**THE TASK**:
Report each line of the data that includes the word "function".

[Dataset excerpts]
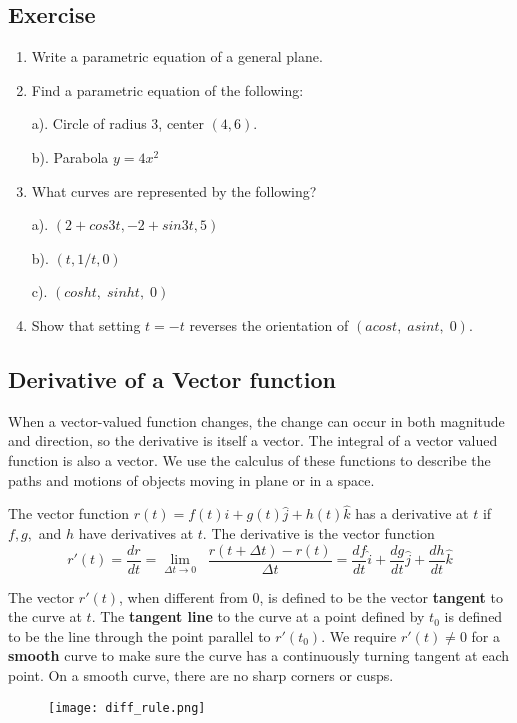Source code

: \documentclass[aima331_lecturenotes_ku.tex]{subfiles}
\begin{document}
\subsection{Exercise}
\begin{enumerate}
\item Write a parametric equation of a general plane.
\item Find a parametric equation of the following:
  \begin{multicols}{2}
    a). Circle of radius 3, center $(4,6)$.
    \columnbreak

    b). Parabola $y=4x^2$
  \end{multicols}

\item What curves are represented by the following?
  \begin{multicols}{3}
    a). $(2+cos3t, -2+sin3t, 5)$
    \columnbreak


    b). $(t, 1/t, 0)$
    \columnbreak

    c). $(cosht, \;sinht, \;0)$
  \end{multicols}
\item Show that setting $t=-t$ reverses the orientation of $(acost, \; asint, \; 0)$.
\end{enumerate}

\subsection{Derivative of a Vector function}
When a vector-valued function changes, the change can occur in both magnitude and direction, so the derivative is itself a vector. The integral of a vector valued function is also a vector. We use the calculus of these functions to describe the paths and motions of objects moving in plane or in a space.
\begin{mdframed}
  The vector function $r(t) = f(t)\hat{i} + g(t)\hat{j} + h(t)\hat{k}$ has a derivative at $t$ if $f,g,$ and $h$ have derivatives at $t$. The derivative is the vector function
  $$r'(t) = \frac{dr}{dt} = \lim_{\Delta t \to 0}\;\; \frac{r(t+\Delta t) - r(t)}{\Delta t} = \frac{df}{dt}\hat{i} + \frac{dg}{dt}\hat{j} + \frac{dh}{dt}\hat{k}$$
\end{mdframed}
The vector $r'(t)$, when different from $0$, is defined to be the vector \textbf{tangent} to the curve at $t$. The \textbf{tangent line} to the curve at a point defined by $t_0$ is defined to be the line through the point parallel to $r'(t_0)$. We require $r'(t) \neq 0 $ for a \textbf{smooth} curve to make sure the curve has a continuously turning tangent at each point. On a smooth curve, there are no sharp corners or cusps.
\begin{figure}[h]
  \centering
  \texttt{[image: diff\_rule.png]}
\end{figure}
\end{document}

**PROBLEM SOLUTION**:
\subsection{Derivative of a Vector function}
When a vector-valued function changes, the change can occur in both magnitude and direction, so the derivative is itself a vector. The integral of a vector valued function is also a vector. We use the calculus of these functions to describe the paths and motions of objects moving in plane or in a space.
  The vector function $r(t) = f(t)\hat{i} + g(t)\hat{j} + h(t)\hat{k}$ has a derivative at $t$ if $f,g,$ and $h$ have derivatives at $t$. The derivative is the vector function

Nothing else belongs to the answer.